Kobayashi A, Nishinomiya F, Fukamachi Y, Ohtaka M, Yamamoto J, Takagi K, Tanaka S, Takizawa S, Imadachi H, Fukase M
Shounai Amarume Hospital, Japan.
Tohoku J Exp Med. 1995 Jul;176(3):181-5. doi: 10.1620/tjem.176.181.

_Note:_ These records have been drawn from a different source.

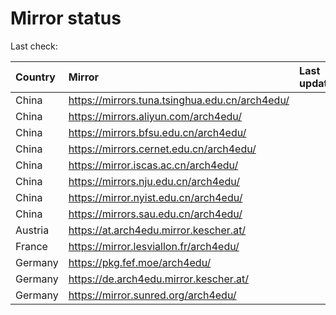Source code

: <script src="./time.js"></script>
# Mirror status
Last check: <script type="text/javascript">localize(1703827031.7033963);</script>

|Country|Mirror|Last update|
|:------|:-----|:----------|
|China|https://mirrors.tuna.tsinghua.edu.cn/arch4edu/|<script type="text/javascript">localize(1703745373);</script>|
|China|https://mirrors.aliyun.com/arch4edu/|<script type="text/javascript">localize(1703745373);</script>|
|China|https://mirrors.bfsu.edu.cn/arch4edu/|<script type="text/javascript">localize(1703745373);</script>|
|China|https://mirrors.cernet.edu.cn/arch4edu/|<script type="text/javascript">localize(1703745373);</script>|
|China|https://mirror.iscas.ac.cn/arch4edu/|<script type="text/javascript">localize(1703745373);</script>|
|China|https://mirrors.nju.edu.cn/arch4edu/|<script type="text/javascript">localize(1703745373);</script>|
|China|https://mirror.nyist.edu.cn/arch4edu/|<script type="text/javascript">localize(1703745373);</script>|
|China|https://mirrors.sau.edu.cn/arch4edu/|<script type="text/javascript">localize(1703745373);</script>|
|Austria|https://at.arch4edu.mirror.kescher.at/|<script type="text/javascript">localize(1703745373);</script>|
|France|https://mirror.lesviallon.fr/arch4edu/|<script type="text/javascript">localize(1703745373);</script>|
|Germany|https://pkg.fef.moe/arch4edu/|<script type="text/javascript">localize(1703745373);</script>|
|Germany|https://de.arch4edu.mirror.kescher.at/|<script type="text/javascript">localize(1703745373);</script>|
|Germany|https://mirror.sunred.org/arch4edu/|<script type="text/javascript">localize(1703745373);</script>|

<script src="./tablefilter/tablefilter.js"></script>
<script src="./table.js"></script>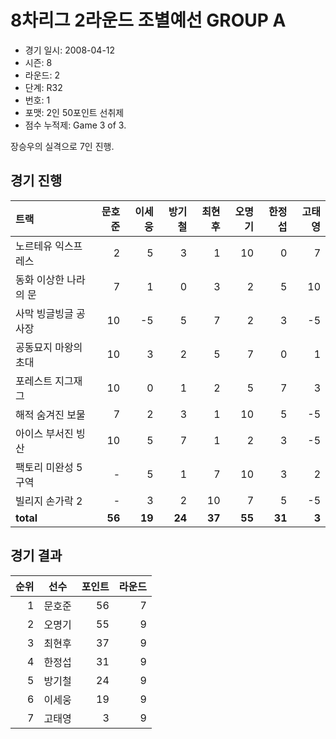 # 8차리그 2라운드 조별예선 GROUP A

- 경기 일시: 2008-04-12
- 시즌: 8
- 라운드: 2
- 단계: R32
- 번호: 1
- 포맷: 2인 50포인트 선취제
- 점수 누적제: Game 3 of 3.



장승우의 실격으로 7인 진행.

## 경기 진행

| 트랙 | 문호준 | 이세웅 | 방기철 | 최현후 | 오명기 | 한정섭 | 고태영 |
|:---|---:|---:|---:|---:|---:|---:|---:|
| 노르테유 익스프레스 | 2 | 5 | 3 | 1 | 10 | 0 | 7 |
| 동화 이상한 나라의 문 | 7 | 1 | 0 | 3 | 2 | 5 | 10 |
| 사막 빙글빙글 공사장 | 10 | -5 | 5 | 7 | 2 | 3 | -5 |
| 공동묘지 마왕의 초대 | 10 | 3 | 2 | 5 | 7 | 0 | 1 |
| 포레스트 지그재그 | 10 | 0 | 1 | 2 | 5 | 7 | 3 |
| 해적 숨겨진 보물 | 7 | 2 | 3 | 1 | 10 | 5 | -5 |
| 아이스 부서진 빙산 | 10 | 5 | 7 | 1 | 2 | 3 | -5 |
| 팩토리 미완성 5구역 | - | 5 | 1 | 7 | 10 | 3 | 2 |
| 빌리지 손가락 2 | - | 3 | 2 | 10 | 7 | 5 | -5 |
| __total__ | __56__ | __19__ | __24__ | __37__ | __55__ | __31__ | __3__ |




## 경기 결과

| 순위 | 선수 | 포인트 | 라운드 |
|---:|:---:|---:|---:|
| 1 | 문호준 | 56 | 7 |
| 2 | 오명기 | 55 | 9 |
| 3 | 최현후 | 37 | 9 |
| 4 | 한정섭 | 31 | 9 |
| 5 | 방기철 | 24 | 9 |
| 6 | 이세웅 | 19 | 9 |
| 7 | 고태영 | 3 | 9 |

We present a 26-year-old woman with glycogen storage disease type III (debranching enzyme deficiency) complicated with liver cirrhosis and hypertrophic cardiomyopathy. Glycogen debranching enzyme has two catalytic sites, oligo-1,4,-1,4- glucantransferase (EC 2.4.1.25) and amylo-1,6-glucosidase (EC 3.2.1.33). Variability in the clinical phenotype could be a function of the involvement of one or other catalytic site, or differences in tissue expression of the defective enzyme, or both. We hypothesize that some subtypes of glycogen storage disease (GSD) type III may cause liver cirrhosis as seen in GSD type IV due to the accumulation of glycogen of abnormal structure.
我们报告一名26岁女性,患有III型糖原贮积病(脱支酶缺乏症),并发肝硬化和肥厚型心肌病。糖原脱支酶有两个催化位点,即寡聚-1,4-1,4-葡聚糖转移酶(EC 2.4.1.25)和淀粉-1,6-葡萄糖苷酶(EC 3.2.1.33)。临床表型的变异性可能是由于一个或另一个催化位点受累、缺陷酶的组织表达差异或两者兼而有之。我们推测,III型糖原贮积病(GSD)的某些亚型可能会像IV型GSD那样,由于异常结构糖原的积累而导致肝硬化。